Бешеный Лис
Шрифт:
– Однако плодами этих зверств воспользовались. И пользуемся до сих пор. Или те, кто приказывал, не знали, во что это выльется? Знали. Ты сам сказал, что люди были специально подобраны необузданные. Знаешь, отче, есть в землях германцев такой город Нюрнберг. Так вот, там был суд. Судили злодеев, проливших реки крови, творивших страшные зверства. А те оправдывались тем, что, мол, выполняли приказ. И суд решил: выполнение преступного приказа есть преступление, так же как и отдание такого приказа. Казнили всех: и тех, кто приказывал, и тех, кто исполнял.
– Мудро
– Значит, за дела Харальда должен был нести ответ Ярослав Мудрый. И святые отцы, которые те деяния благословили.
– Значит, вы должны уйти из Ратного и вернуть эти земли язычникам!
«Ну да! Разбежались! Дед Корней – не Горбачев, Погорынье – не Прибалтика. Он тебе так уйдет – внукам рассказывать будешь, если выживешь, конечно. А я-то чего правозащитником заделался? Прямо тебе сталинские репрессии разоблачаю. Да, но отвечать-то что-то надо?»
– Что молчишь? – Отец Михаил попытался заглянуть Мишке в глаза. – Не так?
– Это невозможно…
– Невозможно? А судить дела столетней давности, пользуясь их плодами, возможно?
– Отче…
– Нет, слушай! Сидишь на земле, отвоеванной предками, пользуешься ее богатствами, продолжаешь дела их (пусть по-другому, но продолжаешь) и называешь их преступниками? Да тот старик, что предков славил, в сто раз честнее тебя!
– Отче…
– Молчи! «Не судите, да не судимы будете». Это для кого сказано? Только для меня? Или для всех? Суд в Нюрнберге… Наслушался на торгу купцов иноземных… Пращуры твои кровь проливали, исполняя свой долг так, как они его понимали, служили князю великому и Православной церкви так, как умели. Что те купцы о них знают? Как ты можешь их судить?
– Но что же…
– Живи достойно сам. Не твори того, что считаешь непотребным, а пращуров благодари за то, что живешь на своей земле и в свете истиной веры, а не воешь с голоду на гноище и не коснеешь в дикости. Дела же их Высший Суд уже рассудил, не нам его поправлять. «Мертвые сраму не имут». Язычником был великий князь Святослав Игоревич, но истина ему открылась, и касается она не только павших на поле брани, а всех!

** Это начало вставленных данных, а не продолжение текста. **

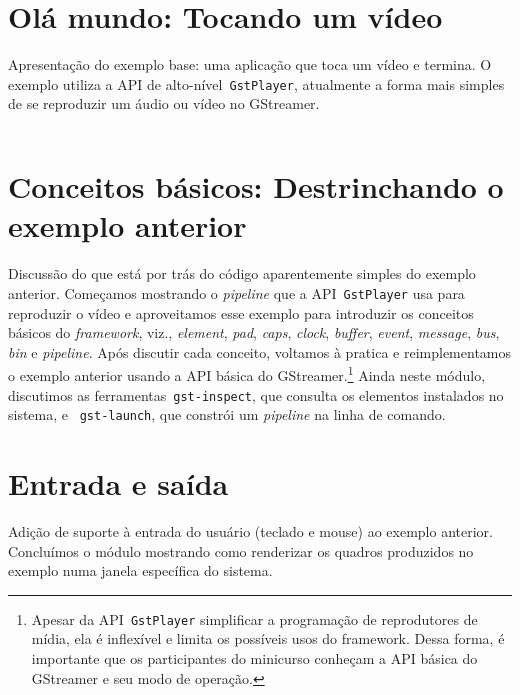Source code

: \documentclass{SBCbookchapter}
\newcommand{\inputc}[1]{\inputminted[fontsize=\footnotesize,breaklines,linenos]{c}{#1}}
\begin{document}
%


\section{Olá mundo: Tocando um vídeo}
Apresentação do exemplo base: uma aplicação que toca um vídeo e termina.  O
exemplo utiliza a API de alto-nível~\texttt{GstPlayer}, atualmente a forma mais
simples de se reproduzir um áudio ou vídeo no GStreamer.

\inputc{src/helloworld-01.c}


\section{Conceitos básicos: Destrinchando o exemplo anterior}
Discussão do que está por trás do código aparentemente simples do exemplo
anterior.  Começamos mostrando o \emph{pipeline} que a API~\texttt{GstPlayer}
usa para reproduzir o vídeo e aproveitamos esse exemplo para introduzir os
conceitos básicos do \emph{framework}, viz., \emph{element}, \emph{pad},
\emph{caps}, \emph{clock}, \emph{buffer}, \emph{event}, \emph{message},
\emph{bus}, \emph{bin} e \emph{pipeline}.  Após discutir cada conceito,
voltamos à pratica e reimplementamos o exemplo anterior usando a API básica do
GStreamer.\footnote{Apesar da API~\texttt{GstPlayer} simplificar a programação
de reprodutores de mídia, ela é inflexível e limita os possíveis usos do
framework.  Dessa forma, é importante que os participantes do minicurso
conheçam a API básica do GStreamer e seu modo de operação.}  Ainda neste
módulo, discutimos as ferramentas~\texttt{gst-inspect}, que consulta os
elementos instalados no sistema, e ~\texttt{gst-launch}, que constrói um
\emph{pipeline} na linha de comando.


\section{Entrada e saída}
Adição de suporte à entrada do usuário (teclado e mouse) ao exemplo anterior.
Concluímos o módulo mostrando como renderizar os quadros produzidos no exemplo
numa janela específica do sistema.
\end{document}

В помещении повисло тяжелое молчание. Отец Михаил тихонечко покашлял, сплюнул в тряпочку, потом произнес совсем уже другим голосом – тихо и очень грустно:
– Увы, Миша. Прошлого не вернешь и не исправишь, можно только не повторять прошлых ошибок.
– Но как определить, то ли творишь?
– Вера, Миша, только Истинная Вера укажет достойную цель и достойные средства ее достижения. Слабый вопиет к Небесам о защите и утешении, сильный же взыскует путеводной нити.
– А ярый?
– Ярый алчет служения!
– Пассионарии…
– Что?
– Ярому нужна только идея, – пояснил Мишка. – Все остальное он сам решит.
– Так. А идею эту дает православная вера.
– Делай, что считаешь должным, но спрос будет только с тебя, спрятаться не за кого.
– Вижу, что понял, отрок.
– Один умный человек мне недавно сказал: «И хорошие люди творят зло, если считают, что
– Если боишься случайно сотворить зло, Миша, посади себя на цепь. Но помни: духовные узы крепче любых цепей. Вера и есть сии духовные узы. Вера – вообще все!
«Гм… На восточном фронтоне Исаакиевского собора расположена надпись: „На Тя, Господи, уповахом, да не постыдимся во веки“. Не об этом ли?»
– Спасибо, отче.
– Тебе, Миша, спасибо: только с тобой и поговорить о таких вещах, душу отвести. Что-то, вижу, еще тебя гложет?
– Да Илларион, будь он неладен! Глупость я сделал…
– Ну будет! Наговорились! – раздался от дверей голос. – Ступай-ка ты, Мишка, домой. Святой отец утомился, ему поесть и отдохнуть надо!
В дверях, закрыв могучей фигурой почти весь проем, высилась тетка Алена. Отец Михаил вздрогнул, словно от грома небесного, во взгляде его снова засквозили тоска и беспомощность.
– Царю Небесный, дай мне силы!!!
– Будут, будут тебе силы, – почти мужским басом проворковала Алена. – Сейчас кашки с молочком поешь – таким силачом станешь! Ступай, Мишка, ступай.
– Богородица Дева! Заступница Небесная! Обрати светлый лик свой…
Захлопнувшаяся за спиной дверь обрезала полный страдания голос монаха. Роська вылупился удивленно, даже несколько испуганно.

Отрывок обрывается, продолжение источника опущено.